((

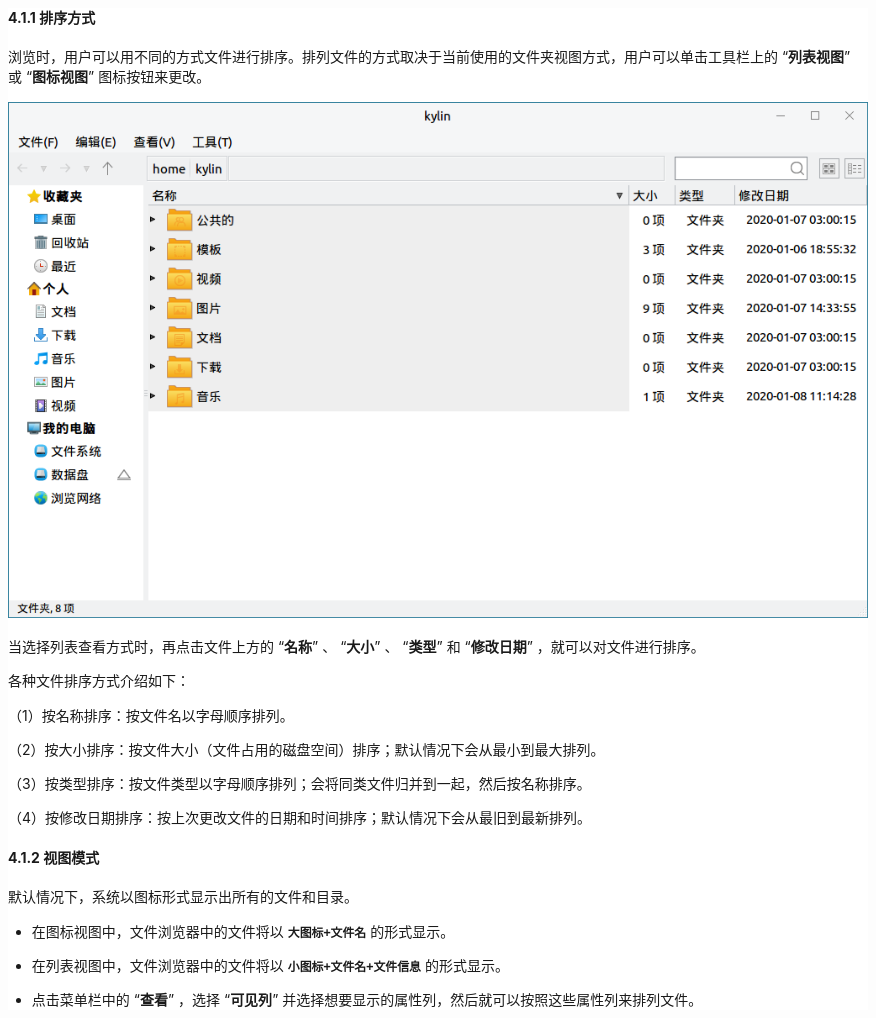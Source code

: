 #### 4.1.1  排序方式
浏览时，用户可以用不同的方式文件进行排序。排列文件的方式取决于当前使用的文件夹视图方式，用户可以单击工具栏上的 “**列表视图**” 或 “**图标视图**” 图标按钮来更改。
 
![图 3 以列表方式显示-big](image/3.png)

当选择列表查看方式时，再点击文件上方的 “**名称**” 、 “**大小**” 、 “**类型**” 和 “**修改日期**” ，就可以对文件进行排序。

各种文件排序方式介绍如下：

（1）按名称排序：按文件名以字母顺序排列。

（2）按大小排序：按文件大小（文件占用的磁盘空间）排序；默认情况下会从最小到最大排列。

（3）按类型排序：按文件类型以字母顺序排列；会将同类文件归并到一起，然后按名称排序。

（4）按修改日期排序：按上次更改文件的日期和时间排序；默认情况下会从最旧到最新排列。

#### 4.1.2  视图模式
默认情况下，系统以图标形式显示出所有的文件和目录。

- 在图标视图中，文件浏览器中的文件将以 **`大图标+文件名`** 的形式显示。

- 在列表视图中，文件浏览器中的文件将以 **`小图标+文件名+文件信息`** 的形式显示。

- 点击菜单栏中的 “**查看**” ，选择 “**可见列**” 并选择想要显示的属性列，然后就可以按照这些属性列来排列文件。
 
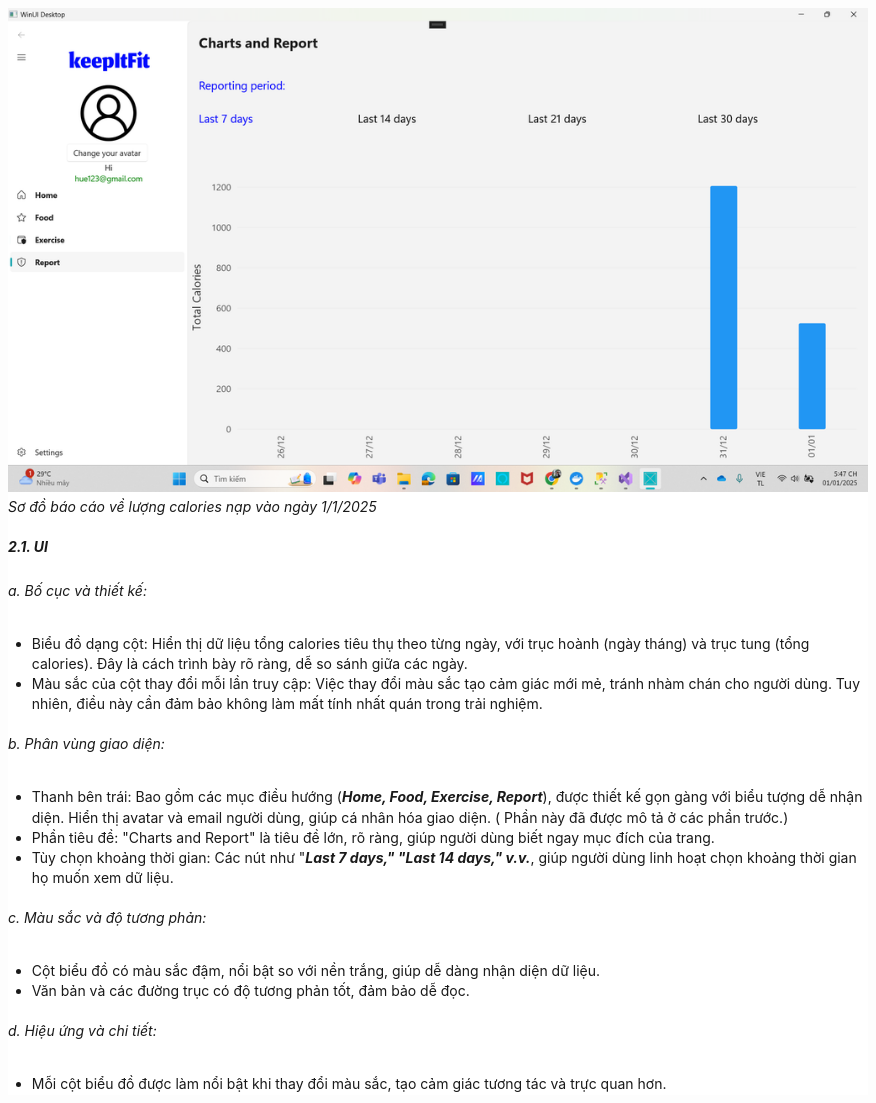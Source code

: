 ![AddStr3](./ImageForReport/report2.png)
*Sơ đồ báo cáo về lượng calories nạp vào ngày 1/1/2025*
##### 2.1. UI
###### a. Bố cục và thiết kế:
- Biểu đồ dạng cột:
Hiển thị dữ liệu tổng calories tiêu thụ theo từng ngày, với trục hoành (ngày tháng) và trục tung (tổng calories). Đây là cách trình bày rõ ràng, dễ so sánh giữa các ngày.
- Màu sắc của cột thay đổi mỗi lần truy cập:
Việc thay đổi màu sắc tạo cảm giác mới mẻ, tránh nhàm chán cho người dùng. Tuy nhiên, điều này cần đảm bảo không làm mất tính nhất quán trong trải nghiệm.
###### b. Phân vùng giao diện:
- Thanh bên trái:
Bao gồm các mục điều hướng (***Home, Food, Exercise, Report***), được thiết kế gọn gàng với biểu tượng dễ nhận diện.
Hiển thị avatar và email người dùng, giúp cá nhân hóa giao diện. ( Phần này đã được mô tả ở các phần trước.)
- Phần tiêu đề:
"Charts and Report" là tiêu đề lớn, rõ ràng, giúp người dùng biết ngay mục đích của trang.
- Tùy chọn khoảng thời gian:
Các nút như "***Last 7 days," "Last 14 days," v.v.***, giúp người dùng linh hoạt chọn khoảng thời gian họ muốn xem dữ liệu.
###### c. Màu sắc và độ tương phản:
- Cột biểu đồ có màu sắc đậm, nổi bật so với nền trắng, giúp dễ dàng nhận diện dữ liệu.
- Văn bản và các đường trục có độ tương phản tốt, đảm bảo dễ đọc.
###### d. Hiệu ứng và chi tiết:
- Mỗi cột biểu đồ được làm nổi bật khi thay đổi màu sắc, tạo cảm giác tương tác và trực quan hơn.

))
((

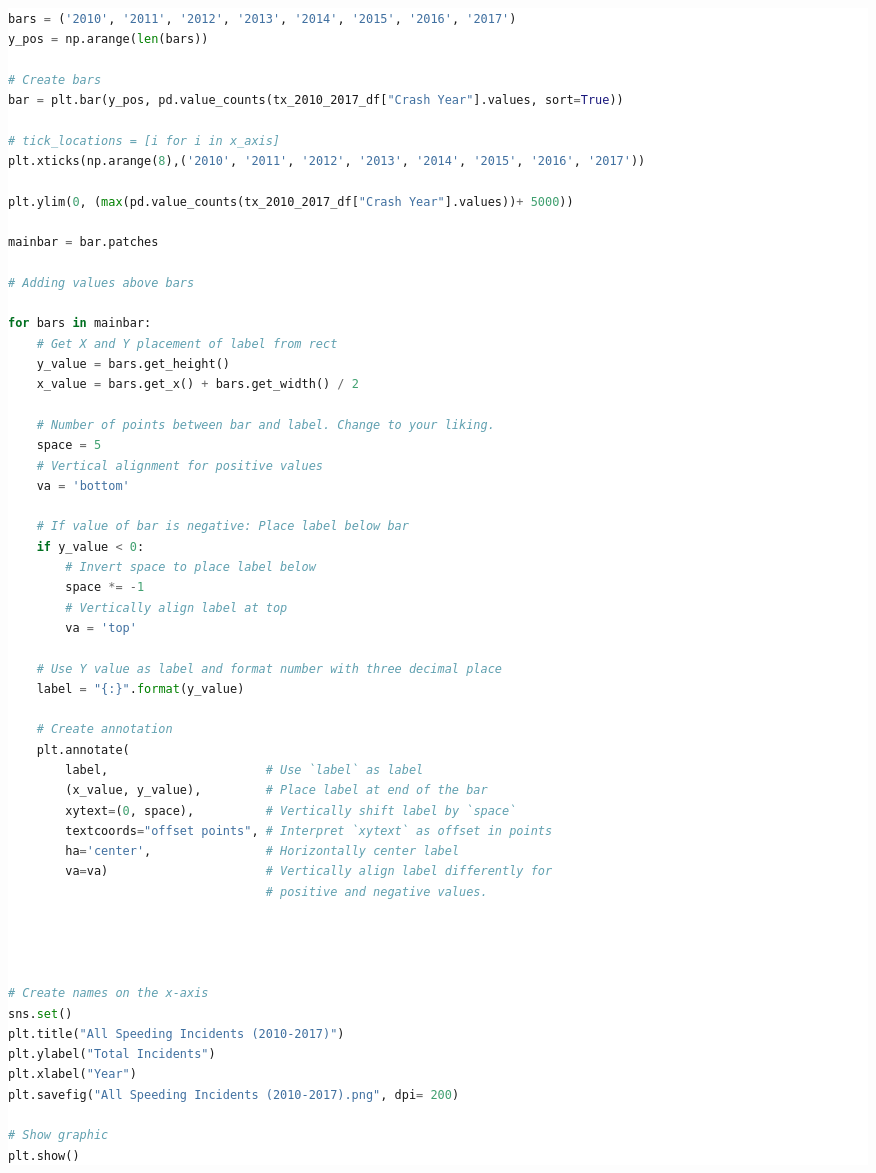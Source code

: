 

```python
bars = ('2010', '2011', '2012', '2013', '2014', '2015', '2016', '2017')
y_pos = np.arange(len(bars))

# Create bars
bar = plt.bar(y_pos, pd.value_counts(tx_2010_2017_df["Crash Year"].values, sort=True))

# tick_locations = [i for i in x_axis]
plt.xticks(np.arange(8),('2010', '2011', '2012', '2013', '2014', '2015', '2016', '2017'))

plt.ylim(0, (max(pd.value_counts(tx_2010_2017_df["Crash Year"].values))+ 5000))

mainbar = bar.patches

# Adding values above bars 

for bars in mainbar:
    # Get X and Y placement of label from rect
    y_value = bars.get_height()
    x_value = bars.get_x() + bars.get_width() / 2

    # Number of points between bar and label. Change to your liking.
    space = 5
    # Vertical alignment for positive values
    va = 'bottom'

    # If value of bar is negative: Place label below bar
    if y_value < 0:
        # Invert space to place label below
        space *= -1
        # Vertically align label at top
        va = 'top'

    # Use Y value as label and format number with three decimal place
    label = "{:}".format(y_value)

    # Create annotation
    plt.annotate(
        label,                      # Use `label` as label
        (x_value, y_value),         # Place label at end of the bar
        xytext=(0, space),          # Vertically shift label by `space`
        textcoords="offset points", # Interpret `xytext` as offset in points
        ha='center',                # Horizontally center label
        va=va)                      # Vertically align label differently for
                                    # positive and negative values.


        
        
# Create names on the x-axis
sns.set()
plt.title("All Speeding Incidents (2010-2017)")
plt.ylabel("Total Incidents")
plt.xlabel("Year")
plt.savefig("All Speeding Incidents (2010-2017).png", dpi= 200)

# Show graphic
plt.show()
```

))

● Activity: Find the lines above that contain the string "Year" and answer with how many there are, nothing else.

● Problem solution: 3